** Exercise prompt **
Each line of the entries that mentions the string "compile" needs to be reported.

Records excerpted from a collection:

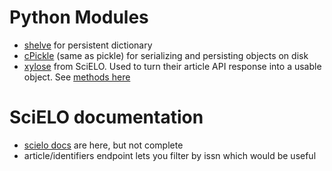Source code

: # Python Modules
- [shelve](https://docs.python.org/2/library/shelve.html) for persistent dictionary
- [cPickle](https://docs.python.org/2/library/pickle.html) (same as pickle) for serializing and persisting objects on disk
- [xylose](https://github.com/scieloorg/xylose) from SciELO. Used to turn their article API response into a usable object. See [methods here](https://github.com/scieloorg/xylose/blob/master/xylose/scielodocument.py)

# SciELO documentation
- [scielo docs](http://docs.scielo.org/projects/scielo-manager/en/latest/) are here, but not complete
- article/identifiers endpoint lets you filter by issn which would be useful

...

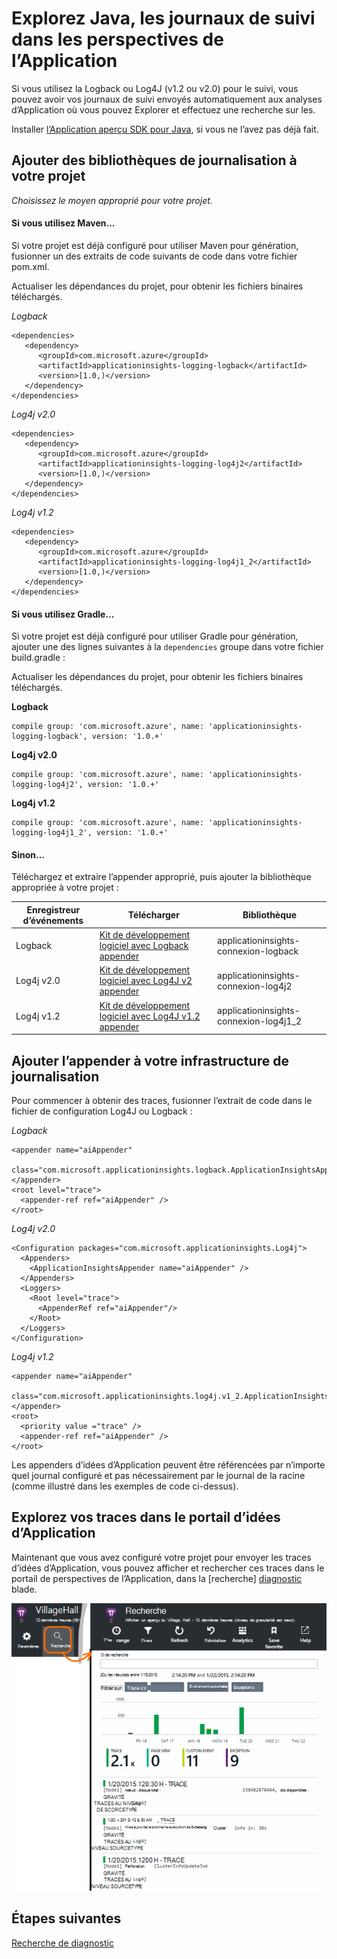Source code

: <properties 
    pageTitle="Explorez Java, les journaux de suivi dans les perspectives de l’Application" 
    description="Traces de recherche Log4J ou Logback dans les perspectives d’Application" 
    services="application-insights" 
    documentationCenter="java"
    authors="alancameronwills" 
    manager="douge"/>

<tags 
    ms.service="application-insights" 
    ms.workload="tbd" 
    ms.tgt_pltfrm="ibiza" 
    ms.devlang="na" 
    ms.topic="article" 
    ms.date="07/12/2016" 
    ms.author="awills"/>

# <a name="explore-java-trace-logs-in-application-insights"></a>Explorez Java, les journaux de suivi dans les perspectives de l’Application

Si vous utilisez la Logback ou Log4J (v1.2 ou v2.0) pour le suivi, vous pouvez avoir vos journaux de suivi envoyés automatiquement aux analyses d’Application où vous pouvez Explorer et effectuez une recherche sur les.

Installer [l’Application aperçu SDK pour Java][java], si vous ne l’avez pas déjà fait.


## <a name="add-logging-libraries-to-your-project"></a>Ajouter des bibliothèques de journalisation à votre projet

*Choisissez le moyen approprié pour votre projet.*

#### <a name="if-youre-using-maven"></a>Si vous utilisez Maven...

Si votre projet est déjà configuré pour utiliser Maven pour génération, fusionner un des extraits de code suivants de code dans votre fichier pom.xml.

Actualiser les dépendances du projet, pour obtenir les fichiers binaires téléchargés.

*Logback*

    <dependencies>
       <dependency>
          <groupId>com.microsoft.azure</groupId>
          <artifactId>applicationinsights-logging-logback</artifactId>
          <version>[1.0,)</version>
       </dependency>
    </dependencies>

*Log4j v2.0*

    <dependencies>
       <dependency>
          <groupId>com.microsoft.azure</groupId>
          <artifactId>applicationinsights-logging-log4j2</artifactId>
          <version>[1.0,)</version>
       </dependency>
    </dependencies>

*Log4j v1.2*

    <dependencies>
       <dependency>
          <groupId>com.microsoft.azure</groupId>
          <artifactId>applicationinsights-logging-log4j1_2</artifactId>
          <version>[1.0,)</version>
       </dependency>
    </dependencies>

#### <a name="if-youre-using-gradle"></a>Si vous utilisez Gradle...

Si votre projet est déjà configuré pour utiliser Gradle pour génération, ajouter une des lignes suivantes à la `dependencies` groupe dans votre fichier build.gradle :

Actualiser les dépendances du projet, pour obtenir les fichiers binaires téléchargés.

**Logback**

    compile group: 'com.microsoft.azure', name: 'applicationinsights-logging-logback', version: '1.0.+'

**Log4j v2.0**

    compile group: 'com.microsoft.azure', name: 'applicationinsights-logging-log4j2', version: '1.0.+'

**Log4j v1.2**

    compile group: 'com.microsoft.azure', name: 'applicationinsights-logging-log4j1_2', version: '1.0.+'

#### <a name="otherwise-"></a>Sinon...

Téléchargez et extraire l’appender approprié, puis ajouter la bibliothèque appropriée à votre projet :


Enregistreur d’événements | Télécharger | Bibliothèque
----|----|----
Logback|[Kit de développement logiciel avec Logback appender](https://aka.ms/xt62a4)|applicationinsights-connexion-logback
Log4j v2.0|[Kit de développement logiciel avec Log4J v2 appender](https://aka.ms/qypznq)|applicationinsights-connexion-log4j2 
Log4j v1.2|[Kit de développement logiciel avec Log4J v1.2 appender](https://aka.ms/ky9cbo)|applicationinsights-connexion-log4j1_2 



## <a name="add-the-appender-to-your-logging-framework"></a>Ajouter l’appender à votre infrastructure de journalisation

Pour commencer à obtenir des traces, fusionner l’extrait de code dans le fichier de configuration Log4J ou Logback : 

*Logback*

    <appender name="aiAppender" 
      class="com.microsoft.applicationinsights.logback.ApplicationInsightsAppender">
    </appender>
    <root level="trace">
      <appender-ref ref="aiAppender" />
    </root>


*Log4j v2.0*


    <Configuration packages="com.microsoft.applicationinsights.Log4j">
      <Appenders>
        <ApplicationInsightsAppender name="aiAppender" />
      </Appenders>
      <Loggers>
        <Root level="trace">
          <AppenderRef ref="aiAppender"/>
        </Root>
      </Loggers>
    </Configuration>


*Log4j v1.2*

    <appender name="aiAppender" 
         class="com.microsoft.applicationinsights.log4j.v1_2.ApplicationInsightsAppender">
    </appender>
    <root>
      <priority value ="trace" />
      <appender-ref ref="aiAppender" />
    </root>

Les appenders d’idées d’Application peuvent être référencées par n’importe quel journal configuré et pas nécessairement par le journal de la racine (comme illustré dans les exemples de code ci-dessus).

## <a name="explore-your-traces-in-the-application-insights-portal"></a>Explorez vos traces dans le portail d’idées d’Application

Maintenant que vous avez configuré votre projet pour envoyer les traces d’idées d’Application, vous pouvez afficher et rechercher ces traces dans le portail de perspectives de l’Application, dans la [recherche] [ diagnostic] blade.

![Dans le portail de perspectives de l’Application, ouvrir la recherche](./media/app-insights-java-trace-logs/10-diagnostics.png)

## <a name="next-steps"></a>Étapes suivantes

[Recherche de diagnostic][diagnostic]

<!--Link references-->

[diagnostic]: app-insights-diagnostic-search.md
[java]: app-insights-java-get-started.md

* * *

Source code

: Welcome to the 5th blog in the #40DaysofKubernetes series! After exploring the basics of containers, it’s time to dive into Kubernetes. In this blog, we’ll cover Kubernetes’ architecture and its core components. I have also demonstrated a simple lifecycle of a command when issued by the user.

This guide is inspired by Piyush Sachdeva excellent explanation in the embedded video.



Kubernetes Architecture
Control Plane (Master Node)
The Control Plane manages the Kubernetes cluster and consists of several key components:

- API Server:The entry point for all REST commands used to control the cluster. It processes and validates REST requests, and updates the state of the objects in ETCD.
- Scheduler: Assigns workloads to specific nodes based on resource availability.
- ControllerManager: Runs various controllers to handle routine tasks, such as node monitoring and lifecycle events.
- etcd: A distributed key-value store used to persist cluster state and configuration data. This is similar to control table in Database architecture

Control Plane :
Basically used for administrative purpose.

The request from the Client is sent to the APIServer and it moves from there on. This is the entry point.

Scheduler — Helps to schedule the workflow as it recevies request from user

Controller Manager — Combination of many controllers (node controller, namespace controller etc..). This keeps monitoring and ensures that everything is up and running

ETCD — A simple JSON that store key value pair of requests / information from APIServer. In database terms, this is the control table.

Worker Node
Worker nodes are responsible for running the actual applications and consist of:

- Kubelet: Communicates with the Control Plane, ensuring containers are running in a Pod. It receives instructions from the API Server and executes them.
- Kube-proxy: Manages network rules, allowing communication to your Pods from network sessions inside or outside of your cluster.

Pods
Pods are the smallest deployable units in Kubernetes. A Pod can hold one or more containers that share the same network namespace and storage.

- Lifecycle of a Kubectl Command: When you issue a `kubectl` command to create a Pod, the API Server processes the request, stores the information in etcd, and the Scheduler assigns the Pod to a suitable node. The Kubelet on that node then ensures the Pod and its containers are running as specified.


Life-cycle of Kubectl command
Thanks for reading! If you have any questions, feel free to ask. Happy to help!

** Written answer **
    compile group: 'com.microsoft.azure', name: 'applicationinsights-logging-logback', version: '1.0.+'
    compile group: 'com.microsoft.azure', name: 'applicationinsights-logging-log4j2', version: '1.0.+'
    compile group: 'com.microsoft.azure', name: 'applicationinsights-logging-log4j1_2', version: '1.0.+'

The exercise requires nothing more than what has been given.